The number of mortgage applications containing some element of fraud dramatically decreased year-over-year, from 19,700 (67 percent) in Q2 2013 down to 11,100 (69 percent) Q2 2014, according to CoreLogic. The volume of applications received was substantially higher in Q2 2013, CoreLogic reported.
"Increasing home values have improved home equity, enabling many homeowners with previously marginal equity to purchase a different property, refinance, or obtain a cash-out home equity loan or HELOC," said Michael Bradley, Ph.D., SVP of Analytics at CoreLogic. "Also, job creation, as well as the aging of negative credit report records from the beginning of the recession, have increased the number of consumers able to qualify for mortgages. Finally, more institutions are beginning to rely on advanced analytics to relax credit overlays and expand the credit envelope. All of these trends have expanded access to mortgage credit modestly with only a slight increase in fraud risk, as the CoreLogic Mortgage Fraud Report indicates."

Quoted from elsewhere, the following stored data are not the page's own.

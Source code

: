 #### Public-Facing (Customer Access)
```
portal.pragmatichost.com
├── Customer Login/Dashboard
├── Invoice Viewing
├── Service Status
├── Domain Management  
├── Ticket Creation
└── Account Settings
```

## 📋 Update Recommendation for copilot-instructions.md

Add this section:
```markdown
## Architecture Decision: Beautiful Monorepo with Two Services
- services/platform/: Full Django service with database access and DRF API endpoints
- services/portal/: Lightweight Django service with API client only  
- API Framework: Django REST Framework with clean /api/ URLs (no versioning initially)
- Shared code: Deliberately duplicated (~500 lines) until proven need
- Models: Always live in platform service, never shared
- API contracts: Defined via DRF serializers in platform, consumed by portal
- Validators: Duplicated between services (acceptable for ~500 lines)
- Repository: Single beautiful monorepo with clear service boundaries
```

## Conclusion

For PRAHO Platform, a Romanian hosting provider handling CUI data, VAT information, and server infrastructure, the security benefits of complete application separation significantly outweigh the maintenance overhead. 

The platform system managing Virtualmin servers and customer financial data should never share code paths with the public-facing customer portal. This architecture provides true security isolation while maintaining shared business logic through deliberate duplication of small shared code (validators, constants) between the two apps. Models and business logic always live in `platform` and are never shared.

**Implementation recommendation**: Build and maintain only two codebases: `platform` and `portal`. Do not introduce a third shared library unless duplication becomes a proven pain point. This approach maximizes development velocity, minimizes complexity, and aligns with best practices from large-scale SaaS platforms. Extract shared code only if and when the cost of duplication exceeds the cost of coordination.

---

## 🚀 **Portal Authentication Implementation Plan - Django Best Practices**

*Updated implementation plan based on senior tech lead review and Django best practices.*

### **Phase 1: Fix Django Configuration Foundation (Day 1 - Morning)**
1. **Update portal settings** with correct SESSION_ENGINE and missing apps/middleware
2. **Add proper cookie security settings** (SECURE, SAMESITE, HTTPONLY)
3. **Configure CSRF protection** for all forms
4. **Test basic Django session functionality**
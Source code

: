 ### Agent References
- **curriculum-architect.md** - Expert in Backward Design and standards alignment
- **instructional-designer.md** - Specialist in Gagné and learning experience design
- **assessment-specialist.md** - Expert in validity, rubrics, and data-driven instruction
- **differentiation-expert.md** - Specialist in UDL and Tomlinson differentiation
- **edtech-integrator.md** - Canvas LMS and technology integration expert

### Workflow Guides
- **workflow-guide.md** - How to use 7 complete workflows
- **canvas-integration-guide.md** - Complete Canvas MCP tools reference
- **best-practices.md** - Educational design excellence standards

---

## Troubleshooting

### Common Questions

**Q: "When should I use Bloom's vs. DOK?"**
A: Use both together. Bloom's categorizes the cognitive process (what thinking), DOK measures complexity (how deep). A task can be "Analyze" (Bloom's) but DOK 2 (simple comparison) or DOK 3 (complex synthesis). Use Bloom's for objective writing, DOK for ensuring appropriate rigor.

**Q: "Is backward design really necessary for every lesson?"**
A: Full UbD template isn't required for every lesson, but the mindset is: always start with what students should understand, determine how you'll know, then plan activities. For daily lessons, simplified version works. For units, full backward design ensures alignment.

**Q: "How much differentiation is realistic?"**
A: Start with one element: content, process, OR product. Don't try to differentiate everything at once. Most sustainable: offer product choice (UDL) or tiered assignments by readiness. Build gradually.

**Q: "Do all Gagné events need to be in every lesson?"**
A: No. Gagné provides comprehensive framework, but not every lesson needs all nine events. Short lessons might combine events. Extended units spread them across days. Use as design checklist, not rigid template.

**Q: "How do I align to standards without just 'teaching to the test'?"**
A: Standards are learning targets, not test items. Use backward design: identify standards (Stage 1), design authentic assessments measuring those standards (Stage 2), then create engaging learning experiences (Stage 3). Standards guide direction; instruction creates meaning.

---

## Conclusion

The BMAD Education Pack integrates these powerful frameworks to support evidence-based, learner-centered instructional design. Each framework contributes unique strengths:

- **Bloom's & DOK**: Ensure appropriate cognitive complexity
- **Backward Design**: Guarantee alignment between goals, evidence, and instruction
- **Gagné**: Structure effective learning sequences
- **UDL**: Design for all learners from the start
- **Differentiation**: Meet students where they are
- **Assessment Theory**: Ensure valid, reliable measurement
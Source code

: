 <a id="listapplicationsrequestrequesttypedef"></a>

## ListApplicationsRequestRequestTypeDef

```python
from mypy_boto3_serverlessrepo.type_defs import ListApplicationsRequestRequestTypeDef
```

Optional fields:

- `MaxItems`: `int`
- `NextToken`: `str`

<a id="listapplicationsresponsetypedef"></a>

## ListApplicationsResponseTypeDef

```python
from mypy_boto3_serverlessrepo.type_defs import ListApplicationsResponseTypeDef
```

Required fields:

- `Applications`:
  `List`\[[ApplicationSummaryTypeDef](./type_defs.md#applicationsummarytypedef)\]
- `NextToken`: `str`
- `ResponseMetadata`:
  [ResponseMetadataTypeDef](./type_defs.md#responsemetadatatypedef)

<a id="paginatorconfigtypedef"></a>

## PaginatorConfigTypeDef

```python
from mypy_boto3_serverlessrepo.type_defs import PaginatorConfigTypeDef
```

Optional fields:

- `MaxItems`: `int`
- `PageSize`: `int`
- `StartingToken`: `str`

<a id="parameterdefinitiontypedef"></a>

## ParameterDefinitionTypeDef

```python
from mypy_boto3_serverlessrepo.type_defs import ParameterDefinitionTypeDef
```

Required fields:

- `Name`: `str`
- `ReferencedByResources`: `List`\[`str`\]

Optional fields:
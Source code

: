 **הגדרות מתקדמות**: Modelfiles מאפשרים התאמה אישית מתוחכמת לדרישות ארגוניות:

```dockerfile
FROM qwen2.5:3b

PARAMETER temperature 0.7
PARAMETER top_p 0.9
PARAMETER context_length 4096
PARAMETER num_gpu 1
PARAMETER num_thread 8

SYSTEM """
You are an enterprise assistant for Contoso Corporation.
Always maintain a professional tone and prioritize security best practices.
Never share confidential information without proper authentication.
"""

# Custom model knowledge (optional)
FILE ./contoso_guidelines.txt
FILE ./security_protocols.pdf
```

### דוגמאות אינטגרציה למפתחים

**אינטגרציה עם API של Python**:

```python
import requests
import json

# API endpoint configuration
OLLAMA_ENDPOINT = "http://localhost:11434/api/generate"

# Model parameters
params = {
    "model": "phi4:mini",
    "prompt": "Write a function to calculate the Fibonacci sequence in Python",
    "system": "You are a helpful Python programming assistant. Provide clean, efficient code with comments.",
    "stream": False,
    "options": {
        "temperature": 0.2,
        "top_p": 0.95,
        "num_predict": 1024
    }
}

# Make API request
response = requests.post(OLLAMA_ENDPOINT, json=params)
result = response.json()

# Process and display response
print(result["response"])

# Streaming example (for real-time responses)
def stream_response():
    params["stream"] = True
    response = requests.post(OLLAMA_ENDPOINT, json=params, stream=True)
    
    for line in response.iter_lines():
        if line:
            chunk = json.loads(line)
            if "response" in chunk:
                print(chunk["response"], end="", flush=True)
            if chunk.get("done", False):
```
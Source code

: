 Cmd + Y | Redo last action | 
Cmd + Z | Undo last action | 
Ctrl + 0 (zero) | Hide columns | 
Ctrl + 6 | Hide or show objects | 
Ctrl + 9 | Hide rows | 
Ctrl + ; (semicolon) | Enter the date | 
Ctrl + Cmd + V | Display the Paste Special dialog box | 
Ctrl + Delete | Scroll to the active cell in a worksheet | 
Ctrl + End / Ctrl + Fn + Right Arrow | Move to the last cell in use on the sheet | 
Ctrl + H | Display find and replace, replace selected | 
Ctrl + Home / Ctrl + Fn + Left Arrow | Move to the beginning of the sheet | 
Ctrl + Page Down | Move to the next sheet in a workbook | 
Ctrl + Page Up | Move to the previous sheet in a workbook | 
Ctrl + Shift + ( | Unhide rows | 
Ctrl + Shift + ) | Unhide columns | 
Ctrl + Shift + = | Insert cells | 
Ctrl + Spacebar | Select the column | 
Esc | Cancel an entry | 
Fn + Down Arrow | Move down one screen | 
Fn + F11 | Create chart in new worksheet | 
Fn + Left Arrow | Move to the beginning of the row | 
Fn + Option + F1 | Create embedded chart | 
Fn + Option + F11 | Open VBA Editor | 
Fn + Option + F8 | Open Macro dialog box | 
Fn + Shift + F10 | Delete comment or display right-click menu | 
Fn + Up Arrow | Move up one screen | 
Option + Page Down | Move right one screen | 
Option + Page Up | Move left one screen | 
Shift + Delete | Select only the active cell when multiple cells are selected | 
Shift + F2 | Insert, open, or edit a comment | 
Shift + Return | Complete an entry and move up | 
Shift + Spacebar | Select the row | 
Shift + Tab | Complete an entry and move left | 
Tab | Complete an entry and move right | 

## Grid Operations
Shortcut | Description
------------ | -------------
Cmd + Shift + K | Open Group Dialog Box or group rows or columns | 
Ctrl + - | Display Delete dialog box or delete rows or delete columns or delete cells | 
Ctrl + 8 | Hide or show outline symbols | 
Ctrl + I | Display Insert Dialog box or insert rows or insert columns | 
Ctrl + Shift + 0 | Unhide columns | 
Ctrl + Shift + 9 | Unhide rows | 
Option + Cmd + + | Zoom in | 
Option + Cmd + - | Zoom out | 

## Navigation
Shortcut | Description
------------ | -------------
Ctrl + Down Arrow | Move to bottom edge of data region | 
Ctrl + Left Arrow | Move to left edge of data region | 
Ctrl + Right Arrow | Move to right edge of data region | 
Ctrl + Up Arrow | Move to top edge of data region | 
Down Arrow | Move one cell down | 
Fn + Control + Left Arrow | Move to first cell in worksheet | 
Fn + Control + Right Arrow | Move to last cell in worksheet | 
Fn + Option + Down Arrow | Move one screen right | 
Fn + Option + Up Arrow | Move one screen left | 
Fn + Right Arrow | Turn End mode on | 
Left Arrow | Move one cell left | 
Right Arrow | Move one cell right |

CoreLogic's Mortgage Application Fraud Risk Index is based on residential mortgage loan applications processed by CoreLogic LoanSafe Fraud Manager, and the Mortgage Fraud Report includes data relating to six types of fraud: employment, identity, income, occupancy, property, and undisclosed debt.
Florida ranked first among states with the largest year-over-year increase in mortgage fraud risk, according to the report, and Arizona had the largest decrease in mortgage fraud risk over the same period.
CoreLogic reported that changing market conditions likely drove the year-over-year increase in mortgage fraud risk, notably: New government programs, most notably the new ability-to-repay rules, that have placed more scrutiny on debt and irregular income; the large number (3.2 million) of additional single-family properties that have been added to the rental market since 2006, which has increased the potential for consumers showing rental income and multiple mortgages and the potential for occupancy fraud; and the deferred maintenance on some properties combined with other properties rapidly appreciating, which led to large discrepancies in value among properties within a close proximity of each other, thus increasing the potential of fraud-for-profit schemes and incorrect valuation. Areas with high vacancy and judicial foreclosure states most often reported this type of fraud, according to CoreLogic.